#### TASK REQUIREMENTS
Below is a block of entries; repeat exactly the lines starting at the line that contains "データベースに対する guest の権限](guest-permissions-on-user-databases.md)|" and ending at the line that contains "のワーカー スレッドの最大数 (SQL", both included.

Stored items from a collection
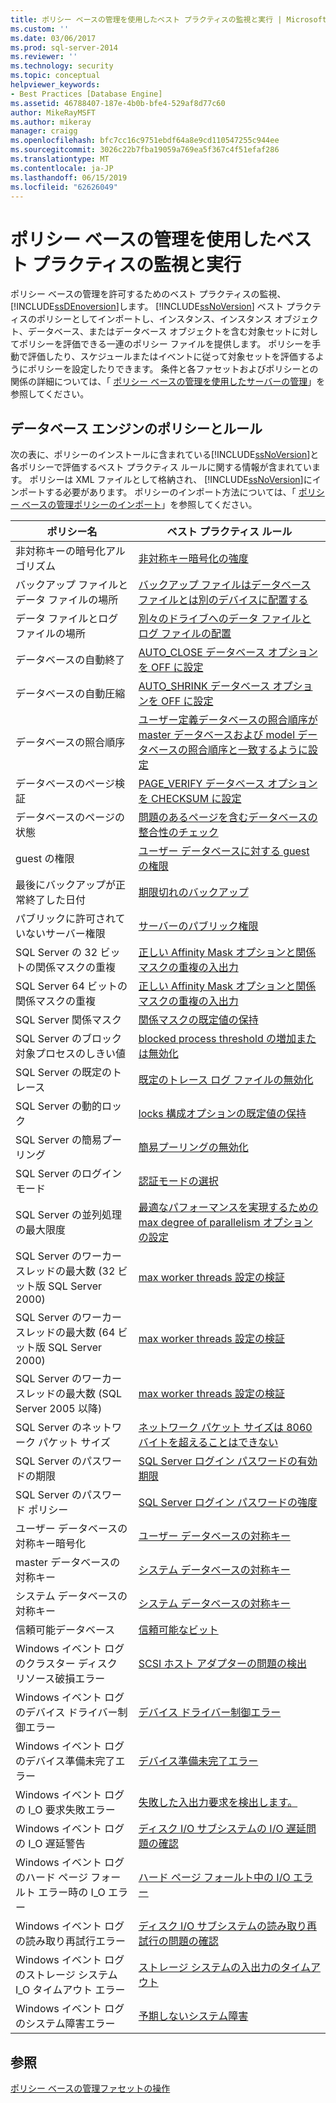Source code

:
 ```yaml
---
title: ポリシー ベースの管理を使用したベスト プラクティスの監視と実行 | Microsoft Docs
ms.custom: ''
ms.date: 03/06/2017
ms.prod: sql-server-2014
ms.reviewer: ''
ms.technology: security
ms.topic: conceptual
helpviewer_keywords:
- Best Practices [Database Engine]
ms.assetid: 46788407-187e-4b0b-bfe4-529af8d77c60
author: MikeRayMSFT
ms.author: mikeray
manager: craigg
ms.openlocfilehash: bfc7cc16c9751ebdf64a8e9cd110547255c944ee
ms.sourcegitcommit: 3026c22b7fba19059a769ea5f367c4f51efaf286
ms.translationtype: MT
ms.contentlocale: ja-JP
ms.lasthandoff: 06/15/2019
ms.locfileid: "62626049"
---
```

# <a name="monitor-and-enforce-best-practices-by-using-policy-based-management"></a>ポリシー ベースの管理を使用したベスト プラクティスの監視と実行
  ポリシー ベースの管理を許可するためのベスト プラクティスの監視、[!INCLUDE[ssDEnoversion](../../includes/ssdenoversion-md.md)]します。 [!INCLUDE[ssNoVersion](../../includes/ssnoversion-md.md)] ベスト プラクティスのポリシーとしてインポートし、インスタンス、インスタンス オブジェクト、データベース、またはデータベース オブジェクトを含む対象セットに対してポリシーを評価できる一連のポリシー ファイルを提供します。 ポリシーを手動で評価したり、スケジュールまたはイベントに従って対象セットを評価するようにポリシーを設定したりできます。 条件と各ファセットおよびポリシーとの関係の詳細については、「 [ポリシー ベースの管理を使用したサーバーの管理](administer-servers-by-using-policy-based-management.md)」を参照してください。  
  
## <a name="policy-and-rules-for-database-engine"></a>データベース エンジンのポリシーとルール  
 次の表に、ポリシーのインストールに含まれている[!INCLUDE[ssNoVersion](../../includes/ssnoversion-md.md)]と各ポリシーで評価するベスト プラクティス ルールに関する情報が含まれています。 ポリシーは XML ファイルとして格納され、 [!INCLUDE[ssNoVersion](../../includes/ssnoversion-md.md)]にインポートする必要があります。 ポリシーのインポート方法については、「 [ポリシー ベースの管理ポリシーのインポート](import-a-policy-based-management-policy.md)」を参照してください。  
  
|ポリシー名|ベスト プラクティス ルール|  
|-----------------|------------------------|  
|非対称キーの暗号化アルゴリズム|[非対称キー暗号化の強度](asymmetric-keys-encryption-strength.md)|  
|バックアップ ファイルとデータ ファイルの場所|[バックアップ ファイルはデータベース ファイルとは別のデバイスに配置する](../../database-engine/backup-files-must-be-on-separate-devices-from-the-database-files.md)|  
|データ ファイルとログ ファイルの場所|[別々のドライブへのデータ ファイルとログ ファイルの配置](place-data-and-log-files-on-separate-drives.md)|  
|データベースの自動終了|[AUTO_CLOSE データベース オプションを OFF に設定](set-the-auto-close-database-option-to-off.md)|  
|データベースの自動圧縮|[AUTO_SHRINK データベース オプションを OFF に設定](set-the-auto-shrink-database-option-to-off.md)|  
|データベースの照合順序|[ユーザー定義データベースの照合順序が master データベースおよび model データベースの照合順序と一致するように設定](../../database-engine/set-collation-user-defined-databases-match-master-model-databases.md)|  
|データベースのページ検証|[PAGE_VERIFY データベース オプションを CHECKSUM に設定](set-the-page-verify-database-option-to-checksum.md)|  
|データベースのページの状態|[問題のあるページを含むデータベースの整合性のチェック](check-integrity-of-database-with-suspect-pages.md)|  
|guest の権限|[ユーザー データベースに対する guest の権限](guest-permissions-on-user-databases.md)|  
|最後にバックアップが正常終了した日付|[期限切れのバックアップ](outdated-backup.md)|  
|パブリックに許可されていないサーバー権限|[サーバーのパブリック権限](server-public-permissions.md)|  
|SQL Server の 32 ビットの関係マスクの重複|[正しい Affinity Mask オプションと関係マスクの重複の入出力](correct-affinity-mask-and-affinity-input-and-output-mask-overlap.md)|  
|SQL Server 64 ビットの関係マスクの重複|[正しい Affinity Mask オプションと関係マスクの重複の入出力](correct-affinity-mask-and-affinity-input-and-output-mask-overlap.md)|  
|SQL Server 関係マスク|[関係マスクの既定値の保持](keep-the-affinity-mask-default-value.md)|  
|SQL Server のブロック対象プロセスのしきい値|[blocked process threshold の増加または無効化](increase-or-disable-blocked-process-threshold.md)|  
|SQL Server の既定のトレース|[既定のトレース ログ ファイルの無効化](default-trace-log-files-disabled.md)|  
|SQL Server の動的ロック|[locks 構成オプションの既定値の保持](keep-the-locks-configuration-option-default-value.md)|  
|SQL Server の簡易プーリング|[簡易プーリングの無効化](disable-lightweight-pooling.md)|  
|SQL Server のログイン モード|[認証モードの選択](../security/choose-an-authentication-mode.md)|  
|SQL Server の並列処理の最大限度|[最適なパフォーマンスを実現するための max degree of parallelism オプションの設定](set-the-max-degree-of-parallelism-option-for-optimal-performance.md)|  
|SQL Server のワーカー スレッドの最大数 (32 ビット版 SQL Server 2000)|[max worker threads 設定の検証](verify-max-worker-threads-setting.md)|  
|SQL Server のワーカー スレッドの最大数 (64 ビット版 SQL Server 2000)|[max worker threads 設定の検証](verify-max-worker-threads-setting.md)|  
|SQL Server のワーカー スレッドの最大数 (SQL Server 2005 以降)|[max worker threads 設定の検証](verify-max-worker-threads-setting.md)|  
|SQL Server のネットワーク パケット サイズ|[ネットワーク パケット サイズは 8060 バイトを超えることはできない](network-packet-size-should-not-exceed-8060-bytes.md)|  
|SQL Server のパスワードの期限|[SQL Server ログイン パスワードの有効期限](sql-server-login-password-expiration.md)|  
|SQL Server のパスワード ポリシー|[SQL Server ログイン パスワードの強度](sql-server-login-password-strength.md)|  
|ユーザー データベースの対称キー暗号化|[ユーザー データベースの対称キー](symmetric-keys-on-user-databases.md)|  
|master データベースの対称キー|[システム データベースの対称キー](symmetric-keys-on-system-databases.md)|  
|システム データベースの対称キー|[システム データベースの対称キー](symmetric-keys-on-system-databases.md)|  
|信頼可能データベース|[信頼可能なビット](trustworthy-bit.md)|  
|Windows イベント ログのクラスター ディスク リソース破損エラー|[SCSI ホスト アダプターの問題の検出](detect-scsi-host-adapter-issues.md)|  
|Windows イベント ログのデバイス ドライバー制御エラー|[デバイス ドライバー制御エラー](device-driver-control-error.md)|  
|Windows イベント ログのデバイス準備未完了エラー|[デバイス準備未完了エラー](device-not-ready-error.md)|  
|Windows イベント ログの I_O 要求失敗エラー|[失敗した入出力要求を検出します。](detect-failed-input-and-output-requests.md)|  
|Windows イベント ログの I_O 遅延警告|[ディスク I/O サブシステムの I/O 遅延問題の確認](check-disk-input-and-output-subsystem-for-io-delay-problems.md)|  
|Windows イベント ログのハード ページ フォールト エラー時の I_O エラー|[ハード ページ フォールト中の I/O エラー](input-and-output-error-during-hard-page-fault.md)|  
|Windows イベント ログの読み取り再試行エラー|[ディスク I/O サブシステムの読み取り再試行の問題の確認](check-disk-input-output-subsystem-for-read-retry-problems.md)|  
|Windows イベント ログのストレージ システム I_O タイムアウト エラー|[ストレージ システムの入出力のタイムアウト](storage-system-input-output-time-out.md)|  
|Windows イベント ログのシステム障害エラー|[予期しないシステム障害](unexpected-system-failures.md)|  
  
## <a name="see-also"></a>参照  
 [ポリシー ベースの管理ファセットの操作](working-with-policy-based-management-facets.md)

#### TASK RESULT
|guest の権限|[ユーザー データベースに対する guest の権限](guest-permissions-on-user-databases.md)|  
|最後にバックアップが正常終了した日付|[期限切れのバックアップ](outdated-backup.md)|  
|パブリックに許可されていないサーバー権限|[サーバーのパブリック権限](server-public-permissions.md)|  
|SQL Server の 32 ビットの関係マスクの重複|[正しい Affinity Mask オプションと関係マスクの重複の入出力](correct-affinity-mask-and-affinity-input-and-output-mask-overlap.md)|  
|SQL Server 64 ビットの関係マスクの重複|[正しい Affinity Mask オプションと関係マスクの重複の入出力](correct-affinity-mask-and-affinity-input-and-output-mask-overlap.md)|  
|SQL Server 関係マスク|[関係マスクの既定値の保持](keep-the-affinity-mask-default-value.md)|  
|SQL Server のブロック対象プロセスのしきい値|[blocked process threshold の増加または無効化](increase-or-disable-blocked-process-threshold.md)|  
|SQL Server の既定のトレース|[既定のトレース ログ ファイルの無効化](default-trace-log-files-disabled.md)|  
|SQL Server の動的ロック|[locks 構成オプションの既定値の保持](keep-the-locks-configuration-option-default-value.md)|  
|SQL Server の簡易プーリング|[簡易プーリングの無効化](disable-lightweight-pooling.md)|  
|SQL Server のログイン モード|[認証モードの選択](../security/choose-an-authentication-mode.md)|  
|SQL Server の並列処理の最大限度|[最適なパフォーマンスを実現するための max degree of parallelism オプションの設定](set-the-max-degree-of-parallelism-option-for-optimal-performance.md)|  
|SQL Server のワーカー スレッドの最大数 (32 ビット版 SQL Server 2000)|[max worker threads 設定の検証](verify-max-worker-threads-setting.md)|  
|SQL Server のワーカー スレッドの最大数 (64 ビット版 SQL Server 2000)|[max worker threads 設定の検証](verify-max-worker-threads-setting.md)|  
|SQL Server のワーカー スレッドの最大数 (SQL Server 2005 以降)|[max worker threads 設定の検証](verify-max-worker-threads-setting.md)|  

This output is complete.